I currently have an intranet-resident JAVA Applet that connects back to the
Application Server via standard TCP/IP sockets using the java.net.Socket
class, and everything is peachy. What I'm looking at doing now is making it
Internet friendly by providing host authentication (don't care about client
authentication at the mo) and strong cryptography between client and server.

OpenSSL and Stunnel (I don't want to have to make the Application Server SSL
compatible if I don't have to) are available on the server box therefore I
would dearly love an example of a JAVA client that can talk javax.net.SSL
(or something else) to a Stunnel-fronted server. (Less is definitely more
here - The least number of client keys and or certificate-generations the
better!)

Can anyone please help me with this? Obviously example-code would be ideal,
as would first-hand accounts of the trials and tribulations, but I'll
certainly settle for web-references to the appropriate docs or other
relevant material!

Are all the libraries/code reqd bundled with the JDK and runtime JVM ready?

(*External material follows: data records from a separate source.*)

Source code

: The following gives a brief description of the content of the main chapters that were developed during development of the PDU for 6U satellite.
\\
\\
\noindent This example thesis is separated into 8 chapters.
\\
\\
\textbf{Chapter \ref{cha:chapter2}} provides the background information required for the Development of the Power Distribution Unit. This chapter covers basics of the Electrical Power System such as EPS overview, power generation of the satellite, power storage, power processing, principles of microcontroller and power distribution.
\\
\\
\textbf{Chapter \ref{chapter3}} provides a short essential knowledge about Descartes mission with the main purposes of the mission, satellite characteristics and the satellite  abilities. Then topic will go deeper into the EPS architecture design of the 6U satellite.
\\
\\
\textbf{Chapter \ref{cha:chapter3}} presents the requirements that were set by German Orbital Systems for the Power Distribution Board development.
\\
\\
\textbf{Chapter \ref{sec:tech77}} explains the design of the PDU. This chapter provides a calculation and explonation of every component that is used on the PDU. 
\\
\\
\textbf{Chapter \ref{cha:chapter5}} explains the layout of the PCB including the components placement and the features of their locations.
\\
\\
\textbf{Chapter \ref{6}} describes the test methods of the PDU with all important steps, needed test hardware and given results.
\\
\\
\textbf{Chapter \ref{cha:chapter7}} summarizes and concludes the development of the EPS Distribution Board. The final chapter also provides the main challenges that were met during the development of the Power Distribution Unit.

Is there a better way? (Sadly IPsec is not an option here) Maybe there's an
alternate solution that can preserve the client's true IP address and
present it to the Application Server's "Listen"?

Cheers Richard Maher
Richard Maher - 21 Jun 2007 03:14 GMT
Is my question so ambiguous that nobody wants to answer it?

Well, it work for the other guy :-)

Cheers Richard Maher

> Hi,
>
[quoted text clipped - 23 lines]
>
> Cheers Richard Maher
Arne Vajhøj - 04 Jul 2007 04:42 GMT
> Is my question so ambiguous that nobody wants to answer it?

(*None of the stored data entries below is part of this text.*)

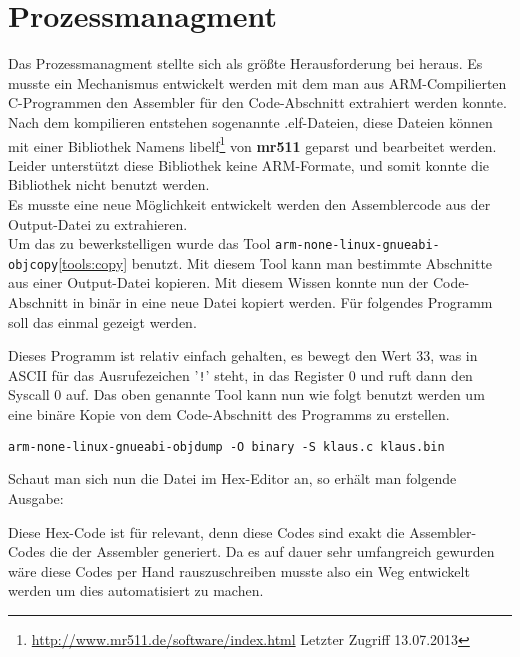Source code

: \section{Prozessmanagment}
Das Prozessmanagment stellte sich als gr\"o\ss te Herausforderung bei \mops heraus. Es musste ein Mechanismus entwickelt werden mit dem man aus ARM-Compilierten C-Programmen den Assembler f\"ur den Code-Abschnitt extrahiert werden konnte. Nach dem kompilieren entstehen sogenannte .elf-Dateien, diese Dateien k\"onnen mit einer Bibliothek Namens libelf\footnote{\url{http://www.mr511.de/software/index.html} Letzter Zugriff 13.07.2013} von \textbf{mr511} geparst und bearbeitet werden. Leider unterst\"utzt diese Bibliothek keine ARM-Formate, und somit konnte die Bibliothek nicht benutzt werden.\\
Es musste eine neue M\"oglichkeit entwickelt werden den Assemblercode aus der Output-Datei zu extrahieren.\\
Um das zu bewerkstelligen wurde das Tool \texttt{arm-none-linux-gnueabi-objcopy}\ref{tools:copy} benutzt. Mit diesem Tool kann man bestimmte Abschnitte aus einer Output-Datei kopieren. Mit diesem Wissen konnte nun der Code-Abschnitt in bin\"ar in eine neue Datei kopiert werden. F\"ur folgendes Programm soll das einmal gezeigt werden.
\newpage

Dieses Programm ist relativ einfach gehalten, es bewegt den Wert 33, was in ASCII f\"ur das Ausrufezeichen '\texttt{!}' steht, in das Register 0 und ruft dann den Syscall 0 auf.
Das oben genannte Tool kann nun wie folgt benutzt werden um eine bin\"are Kopie von dem Code-Abschnitt des Programms zu erstellen.
\begin{lstlisting}
arm-none-linux-gnueabi-objdump -O binary -S klaus.c klaus.bin
\end{lstlisting}
Schaut man sich nun die Datei im Hex-Editor an, so erh\"alt man folgende Ausgabe:

Diese Hex-Code ist f\"ur \mops relevant, denn diese Codes sind exakt die Assembler-Codes die der Assembler generiert. Da es auf dauer sehr umfangreich gewurden w\"are diese Codes per Hand rauszuschreiben musste also ein Weg entwickelt werden um dies automatisiert zu machen.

I posted some SSLSocket code in your next question, so I assume
all is set here.

Arne
Richard Maher - 04 Jul 2007 09:51 GMT
Hi

> I posted some SSLSocket code in your next question, so I assume
> all is set here.

Yeah, Rockin' and Rollin' thanks again Arne. (At least I hope so, I haven't
gotten around to testing it yet (with Stunnel), and am currently
experiencing the joys of porting my Internet Explorer JavaScript/HTML to
Firefox :-) On the upside, the Applet stuff worked straight away)

Having said that there is a related topic that you might be able to assist
me with though: -

"The TCP/IP Out-of-band character with Java->SSL->Stunnel."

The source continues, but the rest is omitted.